The sound of galloping horses comes over the AP before stopping and there is a cry of “Hey gringo!
This is the signal on which Los Pacaminos, seven men, roam, already playing some artful part of instrumental Tex-Mex before launching into the first song proper, a boisterous cover of Junior Brown’s Highway Patrol.
This is the first musical show at the Guildhall since alt-bluegrass band The Dead South graced the stage in February 2020 – stand-up star Jimmy Carr performed there in December shortly before being put on. at level four and all live shows ended after a brief respite.
Southsea draws large crowds to enjoy the sunny weekend of holidays like …
Social distancing means the audience is well spaced and masks are mandatory if you leave your seat, but there are around 200 fans scattered around the auditorium.
Everyone in the group is visibly on the post, wearing their own T-shirts with the slogan “Pacs-vaxed!” featuring a cartoon of the group getting vaccinated – tequila.
While the band may feature Paul Young, that fried southern sound is a far cry from the blue-eyed soul that made its name in the ’80s. And it’s not “The Paul Young show” either – the guitarists. Jamie Moses and Drew Barfield share the main vocal tasks while Melvin Duffy provides the essential color on the steel of the pedal.
Drinking songs are very present – The Champs’ Tequila! gets an outing in both halves of the show – with a photo for each member of the group. And Moses’ ode to the mistreatment of the liver, Beaten and Bruised is a highlight.

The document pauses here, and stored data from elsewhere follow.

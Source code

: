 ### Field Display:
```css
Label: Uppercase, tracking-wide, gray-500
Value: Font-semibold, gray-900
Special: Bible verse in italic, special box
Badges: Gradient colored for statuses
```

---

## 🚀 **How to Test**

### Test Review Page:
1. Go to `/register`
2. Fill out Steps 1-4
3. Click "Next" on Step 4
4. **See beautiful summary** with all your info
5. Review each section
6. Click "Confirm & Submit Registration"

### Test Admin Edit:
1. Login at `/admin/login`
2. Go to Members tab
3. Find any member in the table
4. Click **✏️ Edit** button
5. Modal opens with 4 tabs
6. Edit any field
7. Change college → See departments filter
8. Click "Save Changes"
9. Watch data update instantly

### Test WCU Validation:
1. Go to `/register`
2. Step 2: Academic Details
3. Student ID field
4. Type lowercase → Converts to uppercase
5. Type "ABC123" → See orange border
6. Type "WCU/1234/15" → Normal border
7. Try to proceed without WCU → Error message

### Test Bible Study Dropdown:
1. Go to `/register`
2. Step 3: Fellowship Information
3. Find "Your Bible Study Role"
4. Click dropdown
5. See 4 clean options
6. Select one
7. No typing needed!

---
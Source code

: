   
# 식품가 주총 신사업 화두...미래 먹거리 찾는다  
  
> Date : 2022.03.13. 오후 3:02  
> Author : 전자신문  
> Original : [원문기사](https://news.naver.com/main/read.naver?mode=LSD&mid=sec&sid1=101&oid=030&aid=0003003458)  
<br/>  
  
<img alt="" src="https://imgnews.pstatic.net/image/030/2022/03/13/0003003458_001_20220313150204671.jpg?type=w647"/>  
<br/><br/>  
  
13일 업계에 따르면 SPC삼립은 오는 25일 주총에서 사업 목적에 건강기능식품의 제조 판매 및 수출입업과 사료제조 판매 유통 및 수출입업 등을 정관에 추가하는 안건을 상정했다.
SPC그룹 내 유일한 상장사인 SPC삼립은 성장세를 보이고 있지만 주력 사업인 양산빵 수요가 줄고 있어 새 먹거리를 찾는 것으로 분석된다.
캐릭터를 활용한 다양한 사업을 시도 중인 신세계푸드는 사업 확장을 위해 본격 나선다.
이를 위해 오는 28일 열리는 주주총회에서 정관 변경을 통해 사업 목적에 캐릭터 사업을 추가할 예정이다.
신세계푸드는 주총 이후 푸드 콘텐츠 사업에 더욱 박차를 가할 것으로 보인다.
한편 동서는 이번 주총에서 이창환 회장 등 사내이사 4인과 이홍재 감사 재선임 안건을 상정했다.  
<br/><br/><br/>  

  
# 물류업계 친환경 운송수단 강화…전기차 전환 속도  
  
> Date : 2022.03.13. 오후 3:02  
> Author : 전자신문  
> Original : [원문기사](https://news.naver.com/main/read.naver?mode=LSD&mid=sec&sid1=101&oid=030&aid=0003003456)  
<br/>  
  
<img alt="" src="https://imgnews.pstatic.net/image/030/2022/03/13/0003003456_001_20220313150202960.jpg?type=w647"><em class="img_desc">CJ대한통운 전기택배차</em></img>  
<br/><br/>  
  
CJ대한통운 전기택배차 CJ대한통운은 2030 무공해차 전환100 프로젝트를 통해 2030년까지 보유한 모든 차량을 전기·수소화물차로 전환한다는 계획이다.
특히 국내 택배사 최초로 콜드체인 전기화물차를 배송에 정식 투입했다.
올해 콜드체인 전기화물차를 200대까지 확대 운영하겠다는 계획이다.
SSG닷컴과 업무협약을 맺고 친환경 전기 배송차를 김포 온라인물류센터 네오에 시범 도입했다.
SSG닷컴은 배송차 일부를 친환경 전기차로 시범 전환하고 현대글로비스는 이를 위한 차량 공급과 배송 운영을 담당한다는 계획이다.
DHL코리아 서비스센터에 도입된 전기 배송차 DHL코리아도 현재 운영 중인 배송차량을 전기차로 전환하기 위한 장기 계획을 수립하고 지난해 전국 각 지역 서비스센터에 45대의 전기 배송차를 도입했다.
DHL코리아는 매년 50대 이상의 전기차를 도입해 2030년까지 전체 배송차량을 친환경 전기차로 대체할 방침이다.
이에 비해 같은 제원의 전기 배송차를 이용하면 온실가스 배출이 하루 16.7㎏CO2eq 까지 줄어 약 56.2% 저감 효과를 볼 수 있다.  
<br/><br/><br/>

There are the weird, fluffy lyrics and a few minor technical issues, but nothing stopping the sheer pleasure of seeing live music again inside.
The group is clearly having fun, performing in front of an audience for the first time in nine months, as are the fans – at the end of their climactic cover of Ritchie Valens’ La Bamba, they stand up and join them. As Moses said very early on: “It is good to get back in the saddle”.
Concerts have already taken place at the Gaiety Bar on South Parade Pier, and The Wedgewood Rooms are also set to enter the fray towards the end of June.
In 2019, the live music industry contributed £ 1.3bn to the UK economy and employed 34,000 people. The pandemic has ruined that and the road to recovery will be long and not always easy.
Towards the end, Young thanks us “for going out in less than ideal circumstances.”
He’s right, it’s not the live experience as we knew it before the pandemic, but it feels like a big step on the way back to ‘normal’.